- _Dataset excerpts_

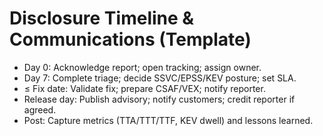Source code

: # Disclosure Timeline & Communications (Template)

- Day 0: Acknowledge report; open tracking; assign owner.
- Day 7: Complete triage; decide SSVC/EPSS/KEV posture; set SLA.
- ≤ Fix date: Validate fix; prepare CSAF/VEX; notify reporter.
- Release day: Publish advisory; notify customers; credit reporter if agreed.
- Post: Capture metrics (TTA/TTT/TTF, KEV dwell) and lessons learned.
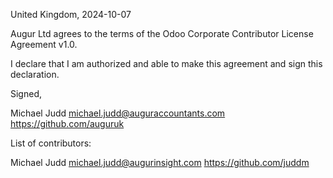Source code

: United Kingdom, 2024-10-07

Augur Ltd agrees to the terms of the Odoo Corporate Contributor License
Agreement v1.0.

I declare that I am authorized and able to make this agreement and sign this
declaration.

Signed,

Michael Judd michael.judd@auguraccountants.com https://github.com/auguruk

List of contributors:

Michael Judd michael.judd@augurinsight.com https://github.com/juddm
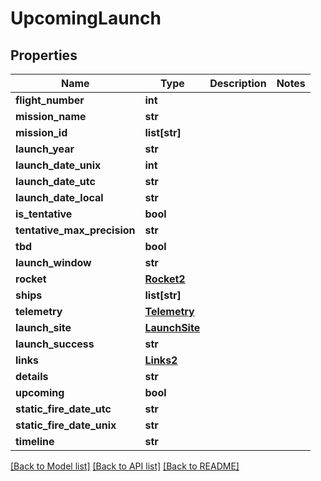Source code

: # UpcomingLaunch

## Properties
Name | Type | Description | Notes
------------ | ------------- | ------------- | -------------
**flight_number** | **int** |  | 
**mission_name** | **str** |  | 
**mission_id** | **list[str]** |  | 
**launch_year** | **str** |  | 
**launch_date_unix** | **int** |  | 
**launch_date_utc** | **str** |  | 
**launch_date_local** | **str** |  | 
**is_tentative** | **bool** |  | 
**tentative_max_precision** | **str** |  | 
**tbd** | **bool** |  | 
**launch_window** | **str** |  | 
**rocket** | [**Rocket2**](Rocket2.md) |  | 
**ships** | **list[str]** |  | 
**telemetry** | [**Telemetry**](Telemetry.md) |  | 
**launch_site** | [**LaunchSite**](LaunchSite.md) |  | 
**launch_success** | **str** |  | 
**links** | [**Links2**](Links2.md) |  | 
**details** | **str** |  | 
**upcoming** | **bool** |  | 
**static_fire_date_utc** | **str** |  | 
**static_fire_date_unix** | **str** |  | 
**timeline** | **str** |  | 

[[Back to Model list]](../README.md#documentation-for-models) [[Back to API list]](../README.md#documentation-for-api-endpoints) [[Back to README]](../README.md)


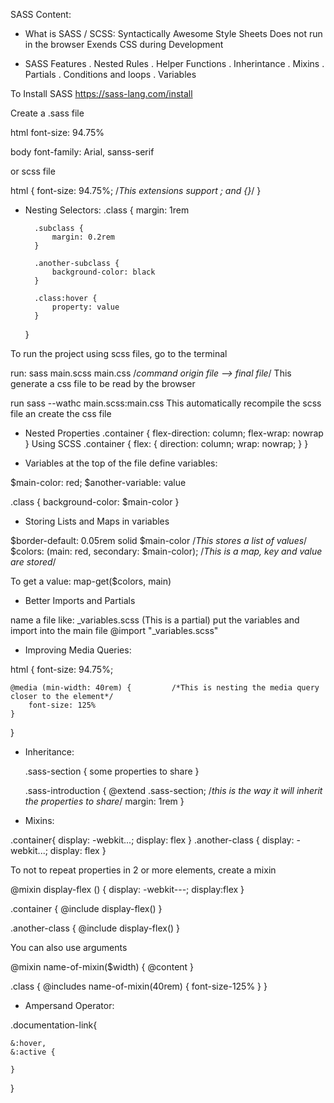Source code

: SASS
Content:

- What is SASS / SCSS:
Syntactically Awesome Style Sheets
Does not run in the browser
Exends CSS during Development

- SASS Features
.   Nested Rules
.   Helper Functions
.   Inherintance
.   Mixins
.   Partials
.   Conditions and loops
.   Variables


To Install SASS
https://sass-lang.com/install

Create a .sass file

html
    font-size: 94.75%

body
    font-family: Arial, sanss-serif

or scss file

html {
    font-size: 94.75%;                  /*This extensions support ; and {}*/
}

- Nesting Selectors:
    .class {
        margin: 1rem

        .subclass {
            margin: 0.2rem
        }

        .another-subclass {
            background-color: black
        }

        .class:hover {
            property: value
        }
    }

To run the project using scss files, go to the terminal

run: sass main.scss main.css        /*command origin file --> final file*/
    This generate a css file to be read by the browser


run sass --wathc main.scss:main.css
    This automatically recompile the scss file an create the css file


- Nested Properties
.container {
    flex-direction: column;
    flex-wrap: nowrap
}
Using SCSS
.container {
    flex: {
        direction: column;
        wrap: nowrap;
    }
}

- Variables
at the top of the file define variables:

$main-color: red;
$another-variable: value

.class {
    background-color: $main-color
}

- Storing Lists and Maps in variables

$border-default: 0.05rem solid $main-color      /*This stores a list of values*/
$colors: (main: red, secondary: $main-color);     /*This is a map, key and value are stored*/

To get a value:
map-get($colors, main)


- Better Imports and Partials

name a file like: _variables.scss (This is a partial)
put the variables
and import into the main file
@import "_variables.scss"

- Improving Media Queries:

html {
    font-size: 94.75%;

    @media (min-width: 40rem) {         /*This is nesting the media query closer to the element*/
        font-size: 125%
    }
}

- Inheritance:

    .sass-section {
        some properties to share
    }

    .sass-introduction {
        @extend .sass-section;      /*this is the way it will inherit the properties to share*/
        margin: 1rem
    }

- Mixins:

.container{
    display: -webkit...;
    display: flex
}
.another-class {
    display: -webkit...;
    display: flex
}

To not to repeat properties in 2 or more elements, create a mixin

@mixin display-flex () {
    display: -webkit---;
    display:flex
}

.container {
    @include display-flex()
}

.another-class {
    @include display-flex()
}

You can also use arguments

@mixin name-of-mixin($width) {
    @content
}

.class {
    @includes name-of-mixin(40rem) {
        font-size-125%
    }
}

- Ampersand Operator:

.documentation-link{

    &:hover,
    &:active {

    }
}


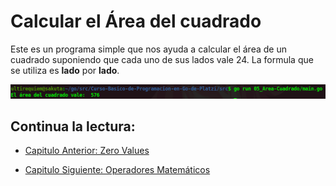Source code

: # Calcular el Área del cuadrado
Este es un programa simple que nos ayuda a calcular el área de un cuadrado suponiendo que cada uno de sus lados vale 24. La formula que se utiliza es **lado** por **lado**.
<div align="center">
<a href="https://youtu.be/6-UYwYCV7bk"><img src="./../../img/05-min.png"/></a>
</div>

## Continua la lectura:
- [Capitulo Anterior: Zero Values](./../04_Zero-Values)                                                                 

- [Capitulo Siguiente: Operadores Matemáticos](./../06_Operadores-Matematicos)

- _Directions_
Give back every record above exactly as written, skipping each picture.

- _Solution for this task_
Source code

: # Disclosure Timeline & Communications (Template)

- Day 0: Acknowledge report; open tracking; assign owner.
- Day 7: Complete triage; decide SSVC/EPSS/KEV posture; set SLA.
- ≤ Fix date: Validate fix; prepare CSAF/VEX; notify reporter.
- Release day: Publish advisory; notify customers; credit reporter if agreed.
- Post: Capture metrics (TTA/TTT/TTF, KEV dwell) and lessons learned.
Source code

: United Kingdom, 2024-10-07

Augur Ltd agrees to the terms of the Odoo Corporate Contributor License
Agreement v1.0.

I declare that I am authorized and able to make this agreement and sign this
declaration.

Signed,

Michael Judd michael.judd@auguraccountants.com https://github.com/auguruk

List of contributors:

Michael Judd michael.judd@augurinsight.com https://github.com/juddm
Source code

: # UpcomingLaunch

## Properties
Name | Type | Description | Notes
------------ | ------------- | ------------- | -------------
**flight_number** | **int** |  | 
**mission_name** | **str** |  | 
**mission_id** | **list[str]** |  | 
**launch_year** | **str** |  | 
**launch_date_unix** | **int** |  | 
**launch_date_utc** | **str** |  | 
**launch_date_local** | **str** |  | 
**is_tentative** | **bool** |  | 
**tentative_max_precision** | **str** |  | 
**tbd** | **bool** |  | 
**launch_window** | **str** |  | 
**rocket** | [**Rocket2**](Rocket2.md) |  | 
**ships** | **list[str]** |  | 
**telemetry** | [**Telemetry**](Telemetry.md) |  | 
**launch_site** | [**LaunchSite**](LaunchSite.md) |  | 
**launch_success** | **str** |  | 
**links** | [**Links2**](Links2.md) |  | 
**details** | **str** |  | 
**upcoming** | **bool** |  | 
**static_fire_date_utc** | **str** |  | 
**static_fire_date_unix** | **str** |  | 
**timeline** | **str** |  | 

[[Back to Model list]](../README.md#documentation-for-models) [[Back to API list]](../README.md#documentation-for-api-endpoints) [[Back to README]](../README.md)


Source code

: SASS
Content:

- What is SASS / SCSS:
Syntactically Awesome Style Sheets
Does not run in the browser
Exends CSS during Development

- SASS Features
.   Nested Rules
.   Helper Functions
.   Inherintance
.   Mixins
.   Partials
.   Conditions and loops
.   Variables


To Install SASS
https://sass-lang.com/install

Create a .sass file

html
    font-size: 94.75%

body
    font-family: Arial, sanss-serif

or scss file

html {
    font-size: 94.75%;                  /*This extensions support ; and {}*/
}

- Nesting Selectors:
    .class {
        margin: 1rem

        .subclass {
            margin: 0.2rem
        }

        .another-subclass {
            background-color: black
        }

        .class:hover {
            property: value
        }
    }

To run the project using scss files, go to the terminal

run: sass main.scss main.css        /*command origin file --> final file*/
    This generate a css file to be read by the browser


run sass --wathc main.scss:main.css
    This automatically recompile the scss file an create the css file


- Nested Properties
.container {
    flex-direction: column;
    flex-wrap: nowrap
}
Using SCSS
.container {
    flex: {
        direction: column;
        wrap: nowrap;
    }
}

- Variables
at the top of the file define variables:

$main-color: red;
$another-variable: value

.class {
    background-color: $main-color
}

- Storing Lists and Maps in variables

$border-default: 0.05rem solid $main-color      /*This stores a list of values*/
$colors: (main: red, secondary: $main-color);     /*This is a map, key and value are stored*/

To get a value:
map-get($colors, main)


- Better Imports and Partials

name a file like: _variables.scss (This is a partial)
put the variables
and import into the main file
@import "_variables.scss"

- Improving Media Queries:

html {
    font-size: 94.75%;

    @media (min-width: 40rem) {         /*This is nesting the media query closer to the element*/
        font-size: 125%
    }
}

- Inheritance:

    .sass-section {
        some properties to share
    }

    .sass-introduction {
        @extend .sass-section;      /*this is the way it will inherit the properties to share*/
        margin: 1rem
    }

- Mixins:

.container{
    display: -webkit...;
    display: flex
}
.another-class {
    display: -webkit...;
    display: flex
}

To not to repeat properties in 2 or more elements, create a mixin

@mixin display-flex () {
    display: -webkit---;
    display:flex
}

.container {
    @include display-flex()
}

.another-class {
    @include display-flex()
}

You can also use arguments

@mixin name-of-mixin($width) {
    @content
}

.class {
    @includes name-of-mixin(40rem) {
        font-size-125%
    }
}

- Ampersand Operator:

.documentation-link{

    &:hover,
    &:active {

    }
}


Source code

: # Calcular el Área del cuadrado
Este es un programa simple que nos ayuda a calcular el área de un cuadrado suponiendo que cada uno de sus lados vale 24. La formula que se utiliza es **lado** por **lado**.
<div align="center">
<a href="https://youtu.be/6-UYwYCV7bk"><img src="./../../img/05-min.png"/></a>
</div>

## Continua la lectura:
- [Capitulo Anterior: Zero Values](./../04_Zero-Values)                                                                 

- [Capitulo Siguiente: Operadores Matemáticos](./../06_Operadores-Matematicos)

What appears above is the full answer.